- **WORK ITEM**
The required output is the lines below from the line containing "The library does" to the line containing "The function can", inclusive, retyped exactly. No other lines belong in it.

(Data records)
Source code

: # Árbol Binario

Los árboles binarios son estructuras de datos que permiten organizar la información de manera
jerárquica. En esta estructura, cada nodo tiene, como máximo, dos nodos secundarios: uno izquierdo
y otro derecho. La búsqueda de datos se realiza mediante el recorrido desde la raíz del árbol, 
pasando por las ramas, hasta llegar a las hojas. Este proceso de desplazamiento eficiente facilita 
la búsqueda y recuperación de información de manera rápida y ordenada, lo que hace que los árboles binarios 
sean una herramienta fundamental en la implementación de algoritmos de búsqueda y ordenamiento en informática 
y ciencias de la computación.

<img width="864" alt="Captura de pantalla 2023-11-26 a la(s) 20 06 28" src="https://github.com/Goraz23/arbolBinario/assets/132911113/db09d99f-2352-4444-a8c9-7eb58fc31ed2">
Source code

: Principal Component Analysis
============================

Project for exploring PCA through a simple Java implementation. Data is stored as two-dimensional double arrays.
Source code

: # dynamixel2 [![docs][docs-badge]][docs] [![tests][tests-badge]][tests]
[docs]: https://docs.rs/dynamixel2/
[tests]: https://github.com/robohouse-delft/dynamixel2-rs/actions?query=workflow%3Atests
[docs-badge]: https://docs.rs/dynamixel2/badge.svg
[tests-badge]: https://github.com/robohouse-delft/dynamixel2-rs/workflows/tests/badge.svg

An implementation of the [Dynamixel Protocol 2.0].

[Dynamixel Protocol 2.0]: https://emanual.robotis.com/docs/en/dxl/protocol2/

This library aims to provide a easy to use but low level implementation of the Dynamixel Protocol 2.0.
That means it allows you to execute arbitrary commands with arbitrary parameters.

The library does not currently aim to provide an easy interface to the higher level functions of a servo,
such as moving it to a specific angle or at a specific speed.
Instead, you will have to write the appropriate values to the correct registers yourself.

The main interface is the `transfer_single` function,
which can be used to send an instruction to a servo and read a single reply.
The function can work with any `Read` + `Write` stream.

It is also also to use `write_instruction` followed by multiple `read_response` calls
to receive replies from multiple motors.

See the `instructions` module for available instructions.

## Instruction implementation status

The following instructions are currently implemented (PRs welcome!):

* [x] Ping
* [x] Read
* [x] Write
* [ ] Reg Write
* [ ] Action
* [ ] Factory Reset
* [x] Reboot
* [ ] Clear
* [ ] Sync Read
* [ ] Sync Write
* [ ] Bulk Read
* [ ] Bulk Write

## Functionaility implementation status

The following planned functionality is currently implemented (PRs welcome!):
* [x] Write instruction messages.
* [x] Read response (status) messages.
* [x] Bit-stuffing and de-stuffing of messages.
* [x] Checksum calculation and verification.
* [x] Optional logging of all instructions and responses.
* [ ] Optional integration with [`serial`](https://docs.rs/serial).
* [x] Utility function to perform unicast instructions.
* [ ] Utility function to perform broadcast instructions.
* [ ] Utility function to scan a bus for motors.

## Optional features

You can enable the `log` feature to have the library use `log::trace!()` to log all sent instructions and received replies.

- **SOLUTION**
The library does not currently aim to provide an easy interface to the higher level functions of a servo,
such as moving it to a specific angle or at a specific speed.
Instead, you will have to write the appropriate values to the correct registers yourself.

The main interface is the `transfer_single` function,
which can be used to send an instruction to a servo and read a single reply.
The function can work with any `Read` + `Write` stream.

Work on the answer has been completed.